INSTRUCTIONS TO FOLLOW »
Take the entries below and print only the lines from the one with "- Partner/Fiancée: [[Lucy]]" through the one with "Species: [[Human]] ([[HV-361]])", exactly as they stand, both ends included.

** Opening DATA FOR PROCESSING block **

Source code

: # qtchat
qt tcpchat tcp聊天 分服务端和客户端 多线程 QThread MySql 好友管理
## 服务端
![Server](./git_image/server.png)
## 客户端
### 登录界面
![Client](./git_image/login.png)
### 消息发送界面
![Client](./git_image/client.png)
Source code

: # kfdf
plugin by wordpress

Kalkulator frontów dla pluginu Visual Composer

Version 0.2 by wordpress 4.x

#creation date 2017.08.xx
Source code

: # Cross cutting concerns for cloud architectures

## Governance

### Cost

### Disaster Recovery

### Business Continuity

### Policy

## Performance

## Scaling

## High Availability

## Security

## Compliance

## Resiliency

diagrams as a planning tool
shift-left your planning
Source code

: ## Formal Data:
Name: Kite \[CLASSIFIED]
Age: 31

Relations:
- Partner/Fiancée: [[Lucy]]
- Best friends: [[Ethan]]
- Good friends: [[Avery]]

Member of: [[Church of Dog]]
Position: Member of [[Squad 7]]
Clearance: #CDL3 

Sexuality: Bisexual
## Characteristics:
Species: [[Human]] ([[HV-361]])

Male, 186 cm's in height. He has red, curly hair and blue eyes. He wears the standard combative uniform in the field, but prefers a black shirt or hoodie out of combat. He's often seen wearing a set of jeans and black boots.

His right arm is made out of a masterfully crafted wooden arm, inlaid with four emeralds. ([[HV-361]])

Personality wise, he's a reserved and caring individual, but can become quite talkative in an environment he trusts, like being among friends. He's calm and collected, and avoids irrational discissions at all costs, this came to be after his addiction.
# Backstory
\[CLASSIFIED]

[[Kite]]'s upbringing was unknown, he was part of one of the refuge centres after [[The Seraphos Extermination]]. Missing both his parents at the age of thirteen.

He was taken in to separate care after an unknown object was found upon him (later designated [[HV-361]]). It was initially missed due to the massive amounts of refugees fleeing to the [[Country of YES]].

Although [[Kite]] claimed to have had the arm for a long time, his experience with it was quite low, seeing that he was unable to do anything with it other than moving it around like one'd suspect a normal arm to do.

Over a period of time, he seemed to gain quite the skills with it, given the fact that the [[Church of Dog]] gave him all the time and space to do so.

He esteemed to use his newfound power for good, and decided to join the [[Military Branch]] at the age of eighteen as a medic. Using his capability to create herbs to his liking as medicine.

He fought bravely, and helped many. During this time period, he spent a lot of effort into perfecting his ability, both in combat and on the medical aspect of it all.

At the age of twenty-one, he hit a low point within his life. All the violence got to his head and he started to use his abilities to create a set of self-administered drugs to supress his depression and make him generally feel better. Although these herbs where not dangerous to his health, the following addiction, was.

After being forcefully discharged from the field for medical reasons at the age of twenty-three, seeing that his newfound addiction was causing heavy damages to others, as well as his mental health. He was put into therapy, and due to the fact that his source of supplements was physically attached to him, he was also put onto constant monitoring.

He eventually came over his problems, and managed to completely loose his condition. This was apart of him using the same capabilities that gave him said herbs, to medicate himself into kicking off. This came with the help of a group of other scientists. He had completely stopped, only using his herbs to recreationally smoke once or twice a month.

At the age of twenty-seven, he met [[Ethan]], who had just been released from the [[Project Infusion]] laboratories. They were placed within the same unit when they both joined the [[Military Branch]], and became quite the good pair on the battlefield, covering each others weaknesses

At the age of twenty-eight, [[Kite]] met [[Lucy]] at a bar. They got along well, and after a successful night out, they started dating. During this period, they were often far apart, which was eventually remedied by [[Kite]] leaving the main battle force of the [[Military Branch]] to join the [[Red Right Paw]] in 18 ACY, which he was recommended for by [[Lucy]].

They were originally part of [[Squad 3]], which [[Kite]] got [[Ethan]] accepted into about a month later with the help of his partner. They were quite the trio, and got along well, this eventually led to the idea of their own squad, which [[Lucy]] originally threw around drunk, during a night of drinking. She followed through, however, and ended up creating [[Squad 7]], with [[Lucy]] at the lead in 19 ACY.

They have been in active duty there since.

** Closing DATA FOR PROCESSING block **

SOLUTION FOR THIS EXERCISE »
- Partner/Fiancée: [[Lucy]]
- Best friends: [[Ethan]]
- Good friends: [[Avery]]

Member of: [[Church of Dog]]
Position: Member of [[Squad 7]]
Clearance: #CDL3 

Sexuality: Bisexual
## Characteristics:
Species: [[Human]] ([[HV-361]])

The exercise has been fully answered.